Your assignment: Whenever a line of the data below holds the string "from", copy that line.

Stored data:

*** Begin section ***

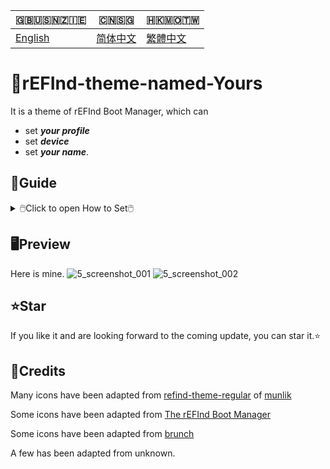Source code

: 🇬🇧🇺🇸🇳🇿🇮🇪|🇨🇳🇸🇬|🇭🇰🇲🇴🇹🇼
|---|---|---|
[English](https://github.com/1457384613gh/rEFInd-theme-named-Yours) | [简体中文](https://github.com/1457384613gh/rEFInd-theme-named-Yours/blob/main/%E8%87%AA%E8%BF%B0%E6%96%87%E4%BB%B6.md) | [繁體中文](https://github.com/1457384613gh/rEFInd-theme-named-Yours/blob/main/%E7%B9%81%E4%BD%93%E4%B8%AD%E6%96%87.md)

# 🪪rEFInd-theme-named-Yours
It is a theme of rEFInd Boot Manager, which can
- set ___your profile___
- set ___device___
- set ___your name___.

## 🧭Guide
<details>
  <summary>🖱️Click to open How to Set🖱️</summary>
  
  ### ❗️Note!
  - #If you have **ChromeOS on BrunchFramework**, you shall read this.
  <details>
    <summary>🖱️📃THIS🖱️</summary>
    
# How to load Chrome OS by using Brunch.
- Find `#name#.img.grub.txt`
- Open it and copy.

![image](https://user-images.githubusercontent.com/69227436/168550855-2ec72ae0-7dcc-4421-b29f-4951989c94fe.png)

- Find `/EFI/brunch/menuentry.cfg` from your download.

![image](https://user-images.githubusercontent.com/69227436/168551825-bbdb9b11-0ddf-4b3e-93b3-726f91a5dc55.png)

- Open it and paste there.

![image](https://user-images.githubusercontent.com/69227436/168553154-bb4cb0fb-728f-4301-8e12-8b1527325ec6.png)

And then it can load Chrome OS by using Brunch.

![image](https://user-images.githubusercontent.com/69227436/168552782-273550f9-43a3-4f6d-9638-5dd5025cd9e3.png)

![image](https://user-images.githubusercontent.com/69227436/168554286-8e7991c2-3892-4b7b-80b3-95756e2580da.png)
  </details>
  
  - #If you have **OpenCore**, you shall set `LauncherOption=System`.
  - #If you have **Bliss OS**, `/EFI/android` should be renamed `/EFI/blissos` .
  - #If you have **prime os**, `/EFI/android` should be renamed `/EFI/prime` .
  - #If you have **Phoenix OS Darkmatter**, `/EFI/android` should be renamed `/EFI/darkmatter` .
  - #If you have **Ventoy**, `VTOY: /EFI/BOOT` should be renamed `VTOY: /EFI/VENTOY` .
  - #如果你的U盘里有微PE工具箱，`U盘：/EFI/BOOT` 应该被重命名为 `U盘：/EFI/WEPE` 。
  
  ### ⬇️Download the last with `.vhdx` or `.zip`
  1. Download the last from [Releases](https://github.com/1457384613gh/rEFInd-theme-named-Yours/releases).
  <details>
    <summary>🖱️As for `.vhdx`🖱️</summary>
    
- `.vhdx` can be used by hyper-V; You can preview by hyper-V.
- You can mount `.vhdx` by Windows 10+ for editing and copying.
- The resolution is 1024×768.
![image](https://user-images.githubusercontent.com/69227436/166185140-c74909ee-31b5-4dd4-9716-13b1073a9504.png)
  </details>
  <details>
    <summary>🖱️As for `.zip`🖱️</summary>
    
    - `.zip` is so easy to use.
    - The resolution is 1920×1080.
  </details>
  
  ### 🖦Set Resolution and Choose Mouse or Touch
  #1.5 Mount `.vhdx`
  #1.5 Unpack `.zip`
  2. Edit `\EFI\refind\themes\Yours\theme.conf`
  
  🖳#2. (Edit `\EFI\boot\themes\Yours\theme.conf` for old devices)
  - to select your resolution
  - to decide mouse or touch
  
  ![image](https://user-images.githubusercontent.com/69227436/164884137-91064754-2100-4f7b-8fa7-57a37b833164.png)
  
  ### 📝Edit Banner to Set Your Profile, Device and Your Name
  - You can edit banner by using Microsoft Office 2021+
  - You can edit banner by using Adobe Photoshop
  <details>
    <summary>🖱️For Microsoft Office 2021+🖱️</summary>
    
    3. Open `\EFI\refind\themes\Yours\banners\$resolution\BannerEditor.pptx` by using Microsoft Office 2021+
    
    🖳#3. (Open `\EFI\boot\themes\Yours\banners\$resolution\BannerEditor.pptx` by using Microsoft Office 2021+ for old devices)
    
    ![image](https://user-images.githubusercontent.com/69227436/164608436-e3b76607-7b73-4016-be0b-ec3c23ae9012.png)
    - to set your profile
    - to set device 
    - to set your name.
    
    ![image](https://user-images.githubusercontent.com/69227436/164615647-597163f7-4021-4ae5-922f-7fef1ce521bb.png)
    4. Export as png to overwrite BannerEditor.png
    
    ![image](https://user-images.githubusercontent.com/69227436/164616497-d3ca3e4a-f231-4fc2-99ac-587a32c09453.png)
  </details>
  <details>
    <summary>🖱️For Adobe Photoshop🖱️</summary>
    
    - #(Also, you can use [online PS](https://ps.gaoding.com/#/))
    3. Open `\EFI\refind\themes\Yours\banners\$resolution\BannerEditor.psd` by using Adobe Photoshop
    
    🖳#3. (Open `\EFI\boot\themes\Yours\banners\$resolution\BannerEditor.psd` by using Adobe Photoshop for old devices)
    
    - to set your profile
    - to set device 
    - to set your name
    
    ![image](https://user-images.githubusercontent.com/69227436/164608548-03b00cf6-4c88-489e-878a-aec8f328f1ce.png)
    4. Export as png to overwrite BannerEditor.png
  </details>
  <details>
    <summary>🖱️For those who have no these fonts🖱️</summary>
    
    - `Agency FB`  is the font of `The Device`
    - `French Script MT` is the font of `your name`
    
    #4.5. If you have no these fonts, you can download and install [These Fonts](https://github.com/1457384613gh/rEFInd-theme-named-Yours/releases/tag/Fonts-0.2).
    
    #4.5. You can select other fonts you like.
  </details>
  
  ### 🖴Read and Write ESP
  5. For new devices, copy the folder named refind into `ESP: /EFI/`
  
  🖳#5. For old devices, copy the folder named boot into `ESP: /EFI/`
  
  ### Add a New Boot Entry
  6. By UEFI BIOS setup
</details>

## 🖥️Preview
Here is mine.
![5_screenshot_001](https://user-images.githubusercontent.com/69227436/166140209-6f2c14b6-1e0c-4f29-8cae-74b85285fb1d.png)
![5_screenshot_002](https://user-images.githubusercontent.com/69227436/166140211-fc94ed16-946b-4974-9cb5-0945c276cfcf.png)

## ⭐Star
If you like it and are looking forward to the coming update, you can star it.⭐
 
## 🎉Credits
Many icons have been adapted from [refind-theme-regular](https://github.com/munlik/refind-theme-regular) of [munlik](https://github.com/munlik)

Some icons have been adapted from [The rEFInd Boot Manager](http://www.rodsbooks.com/refind/)

Some icons have been adapted from [brunch](https://github.com/sebanc/brunch/)

A few has been adapted from unknown.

*** End section ***

Written response:
- Find `/EFI/brunch/menuentry.cfg` from your download.
  1. Download the last from [Releases](https://github.com/1457384613gh/rEFInd-theme-named-Yours/releases).
Many icons have been adapted from [refind-theme-regular](https://github.com/munlik/refind-theme-regular) of [munlik](https://github.com/munlik)
Some icons have been adapted from [The rEFInd Boot Manager](http://www.rodsbooks.com/refind/)
Some icons have been adapted from [brunch](https://github.com/sebanc/brunch/)
A few has been adapted from unknown.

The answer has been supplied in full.